The only way to advertise about Telegram groups is to post the group links in relevant groups where people can join these groups. Hence, after picking the seeds, we searched for unique recent links of other groups that were posted in these groups and successively kept joining these groups until we hit a link that was not valid. We repeated this process with breadth first search strategy.
Despite of automated tools such as Telegram APIs for a network crawl, we stuck to manual crawling of new groups because we wanted a fair sample of the network, where we refrained joining groups that were posted by a single person in the same group, and did a quick sanity check for users that were recently online and were part of this group, and that the group had indeed relevant messages pertaining to financial frauds. Since our goal was to obtain representative groups across the number of members, balance of posts being all listings to all non-listings, and most of the messages being posted by admins to most of the messages being posted in coherent threads by various people, though we crawled 500+ groups in this process, we only included the ones that would pass these goodness criteria. Upon joining the group, we manually downloaded the chat history of these groups.
C. Data Preparation
In Telegram messenger’s chat history, each user’s message is saved as an HTML tag with a unique id. However, if a user posts consecutive messages within a few minutes and without any other user posting a message in between, their second and later messages are appended to their first message. We observed that in most cases, when the the text of the first message is merged chronologically with the texts of its appended messages and considered as a single message block, it conveys a complete sentiment or message in contrast to considering the texts of each of these messages as independent message blocks. Hence, we define a unit message block to be the chronologically ordered texts of a message and its appended messages.
In Telegram chatroom history exports, the users are identified by their non-unique username, and hence we cannot tell the difference between two users with the same username. Hence, for the purpose of this study, we only consider the message block texts as reliable features and ignore all other information from the HTML files. We parsed each group for message block texts. Besides ASCII characters, these messages contain a large variety of UTF-8 and UTF16 characters, including emojis. However, we focus only on English characters. We cleaned the message text by converting to lower case, replacing non-alphabetic characters by spaces and removing single letter words. For each group, we reserved 1/3rd of messages for testing and hence splitting each groups into 2:1 train:test split by picking message indices randomly, so that the chronological order of the messages becomes insignificant. We then build word counters of each group’s training data where we define a word to be space separated set of alphabetic characters.
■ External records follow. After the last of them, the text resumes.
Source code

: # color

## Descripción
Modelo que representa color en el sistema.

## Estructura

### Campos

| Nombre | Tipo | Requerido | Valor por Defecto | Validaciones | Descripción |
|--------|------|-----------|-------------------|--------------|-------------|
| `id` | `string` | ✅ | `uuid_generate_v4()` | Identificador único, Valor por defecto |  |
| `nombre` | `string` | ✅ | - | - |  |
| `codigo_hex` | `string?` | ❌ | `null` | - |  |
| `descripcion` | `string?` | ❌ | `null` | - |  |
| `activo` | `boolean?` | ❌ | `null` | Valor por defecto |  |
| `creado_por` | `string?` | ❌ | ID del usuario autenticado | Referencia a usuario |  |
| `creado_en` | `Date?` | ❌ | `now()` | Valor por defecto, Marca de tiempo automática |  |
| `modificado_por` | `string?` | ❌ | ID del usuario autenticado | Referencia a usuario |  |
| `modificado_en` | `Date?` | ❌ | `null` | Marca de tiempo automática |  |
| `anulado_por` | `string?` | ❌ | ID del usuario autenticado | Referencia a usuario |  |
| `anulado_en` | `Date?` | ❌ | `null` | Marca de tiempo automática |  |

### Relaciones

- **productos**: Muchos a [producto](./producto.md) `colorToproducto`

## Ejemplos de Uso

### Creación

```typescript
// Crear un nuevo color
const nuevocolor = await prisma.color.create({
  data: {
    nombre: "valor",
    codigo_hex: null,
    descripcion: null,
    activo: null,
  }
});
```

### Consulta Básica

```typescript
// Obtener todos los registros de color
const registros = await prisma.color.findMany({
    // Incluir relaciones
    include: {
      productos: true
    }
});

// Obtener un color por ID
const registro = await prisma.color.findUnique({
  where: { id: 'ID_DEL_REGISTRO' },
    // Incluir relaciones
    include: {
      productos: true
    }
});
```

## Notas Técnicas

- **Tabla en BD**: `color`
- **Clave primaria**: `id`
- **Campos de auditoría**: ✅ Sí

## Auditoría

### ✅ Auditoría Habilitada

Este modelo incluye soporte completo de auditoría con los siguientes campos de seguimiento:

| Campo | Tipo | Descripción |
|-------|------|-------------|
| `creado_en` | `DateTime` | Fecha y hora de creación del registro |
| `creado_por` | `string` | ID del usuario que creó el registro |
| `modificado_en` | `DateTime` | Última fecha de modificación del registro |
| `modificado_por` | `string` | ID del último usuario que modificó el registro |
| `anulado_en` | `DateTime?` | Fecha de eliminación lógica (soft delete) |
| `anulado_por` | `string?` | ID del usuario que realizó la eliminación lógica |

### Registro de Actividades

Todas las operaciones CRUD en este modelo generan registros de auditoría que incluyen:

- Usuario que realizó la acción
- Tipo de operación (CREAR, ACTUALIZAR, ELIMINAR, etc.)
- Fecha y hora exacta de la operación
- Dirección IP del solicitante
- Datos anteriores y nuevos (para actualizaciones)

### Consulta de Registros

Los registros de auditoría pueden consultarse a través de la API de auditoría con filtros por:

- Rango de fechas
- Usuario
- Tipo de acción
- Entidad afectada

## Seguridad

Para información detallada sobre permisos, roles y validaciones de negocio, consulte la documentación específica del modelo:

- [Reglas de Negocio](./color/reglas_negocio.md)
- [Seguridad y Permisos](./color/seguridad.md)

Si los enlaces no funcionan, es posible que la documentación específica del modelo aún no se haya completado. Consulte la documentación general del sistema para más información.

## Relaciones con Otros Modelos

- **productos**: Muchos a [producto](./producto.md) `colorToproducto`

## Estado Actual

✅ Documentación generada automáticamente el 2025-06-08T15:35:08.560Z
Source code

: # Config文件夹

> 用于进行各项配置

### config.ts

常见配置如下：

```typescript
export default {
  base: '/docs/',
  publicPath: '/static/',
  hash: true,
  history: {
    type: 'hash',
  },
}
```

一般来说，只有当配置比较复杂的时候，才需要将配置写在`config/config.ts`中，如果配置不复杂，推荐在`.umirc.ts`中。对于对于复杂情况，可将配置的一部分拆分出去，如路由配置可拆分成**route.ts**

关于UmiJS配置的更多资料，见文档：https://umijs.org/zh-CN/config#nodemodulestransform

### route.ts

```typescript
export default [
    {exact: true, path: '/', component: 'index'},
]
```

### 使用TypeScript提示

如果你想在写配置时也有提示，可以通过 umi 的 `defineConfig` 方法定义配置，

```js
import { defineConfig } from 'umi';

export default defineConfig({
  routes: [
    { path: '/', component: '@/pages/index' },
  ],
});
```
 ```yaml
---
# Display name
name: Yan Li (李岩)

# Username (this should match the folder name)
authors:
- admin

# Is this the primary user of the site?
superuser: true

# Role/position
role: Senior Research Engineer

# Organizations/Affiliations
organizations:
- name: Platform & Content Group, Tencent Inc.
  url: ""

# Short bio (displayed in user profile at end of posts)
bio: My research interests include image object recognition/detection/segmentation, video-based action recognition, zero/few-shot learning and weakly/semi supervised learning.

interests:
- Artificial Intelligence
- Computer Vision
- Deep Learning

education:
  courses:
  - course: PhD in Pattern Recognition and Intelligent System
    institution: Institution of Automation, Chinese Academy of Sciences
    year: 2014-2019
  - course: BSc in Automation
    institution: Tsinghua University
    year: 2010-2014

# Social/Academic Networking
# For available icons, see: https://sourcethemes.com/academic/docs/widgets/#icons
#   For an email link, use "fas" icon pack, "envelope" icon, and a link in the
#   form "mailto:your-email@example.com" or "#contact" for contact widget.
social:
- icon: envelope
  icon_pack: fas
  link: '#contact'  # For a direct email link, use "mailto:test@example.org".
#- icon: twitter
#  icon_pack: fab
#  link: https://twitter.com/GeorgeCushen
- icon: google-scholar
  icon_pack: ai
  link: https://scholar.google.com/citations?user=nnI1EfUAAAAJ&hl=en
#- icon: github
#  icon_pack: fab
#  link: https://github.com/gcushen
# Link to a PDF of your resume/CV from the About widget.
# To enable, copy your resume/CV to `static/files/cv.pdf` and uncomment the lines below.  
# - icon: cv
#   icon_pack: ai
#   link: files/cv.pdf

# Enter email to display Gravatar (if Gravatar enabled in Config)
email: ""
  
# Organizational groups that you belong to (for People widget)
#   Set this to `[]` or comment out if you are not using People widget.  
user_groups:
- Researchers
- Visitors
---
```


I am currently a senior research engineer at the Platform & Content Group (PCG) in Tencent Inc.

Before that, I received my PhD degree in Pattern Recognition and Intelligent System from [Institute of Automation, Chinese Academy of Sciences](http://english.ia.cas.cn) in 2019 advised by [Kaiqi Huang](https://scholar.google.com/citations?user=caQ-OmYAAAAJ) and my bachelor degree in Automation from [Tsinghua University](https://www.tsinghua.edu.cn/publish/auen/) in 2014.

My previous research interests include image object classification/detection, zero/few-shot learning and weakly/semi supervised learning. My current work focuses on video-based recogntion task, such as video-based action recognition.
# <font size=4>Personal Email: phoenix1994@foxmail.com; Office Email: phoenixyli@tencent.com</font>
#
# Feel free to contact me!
We conclude our data preparation by constructing word Python dictionaries (or hash-tables) which we use to build our models.
By comparing the sizes of train data sets we noticed a huge size imbalance in many cases, and we observed skewed learning in training a binary classifier on training data sets outside of 5 fold range of each-other, hence we only compare the groups whose train data sets are within 5 folds of one another as a preventing measure for skewed learning.
We created/labeled five additional data sets to model questions where NLP techniques are likely to be useful. These questions include distinguishing between bots and normal users, isolating listings, telling legitimate from illicit groups, and distinguishing between different social network agents.
1) bot data set: Bots or chatbots are Telegram accounts that are capable of performing specific administrative tasks, such as printing a welcome message upon joining, printing the user’s name change history, getting the Telegram userid, or noting the missing username, periodically posting a message on behalf of admin, removing users if they post specific keywords etc. Many groups in our data set use bots for a variety of tasks. In order to identify if the message was posted by a bot, we extracted 2664 messages posted by users 19 users among 13 groups that humans identified as bots.
2) listings data set: In order to test if our classifiers distinguish listings [needs to be defined previously] from messages, we created a listings data set comprised of adverts for exchanging illegal goods and services. We did so by adding 58179 message blocks – a month’s data from a group classified by humans as ”listings only” group.
3) legitimate data set: In order to test if our classifiers could identify the illicit groups form legitimate groups, we identified a group that discussed constructs of Python programming language and used its 2,2582 most recent message blocks as our legitimate data set.
4) conversation data set: In order to test if our classifiers could differentiate between conversations and a mix of conversations and listings, we identified a group with 2664 message blocks whose purpose was to discuss how-tos for network attacks, and used it as conversation data set.
5) twitter data set: We wanted to measure how the language of Telegram differs from that of the contemporary popular English. In particular, can our models distinguish between current twitter English and Telegram English? In order to test this, we picked English tweets for a random day in past 1 year and randomized the tweets to create this data set.
D. Language Model In order to evaluate the language model, we defined a series of test systems. The first and primary test was to see if the model could discriminate between one Telegram channel and another. Since we had identified and scraped 102 different channels, this gives 5253 unique combinations of channels which is enough to derive meaningful statistics for the quality of the model. We evaluated pairs of channels to maintain balanced or nearly balanced data sets. It typically took about three hours of time to run five fold cross validation on all unique pairs without GPU enhancement with a 1% percentile cutoff for the words and twelve hours with 50% (which used all the words).
The second test was to distinguish between regular human users and bots or automatic users. We manually extracted bot messages and compared them to random selections of human messages.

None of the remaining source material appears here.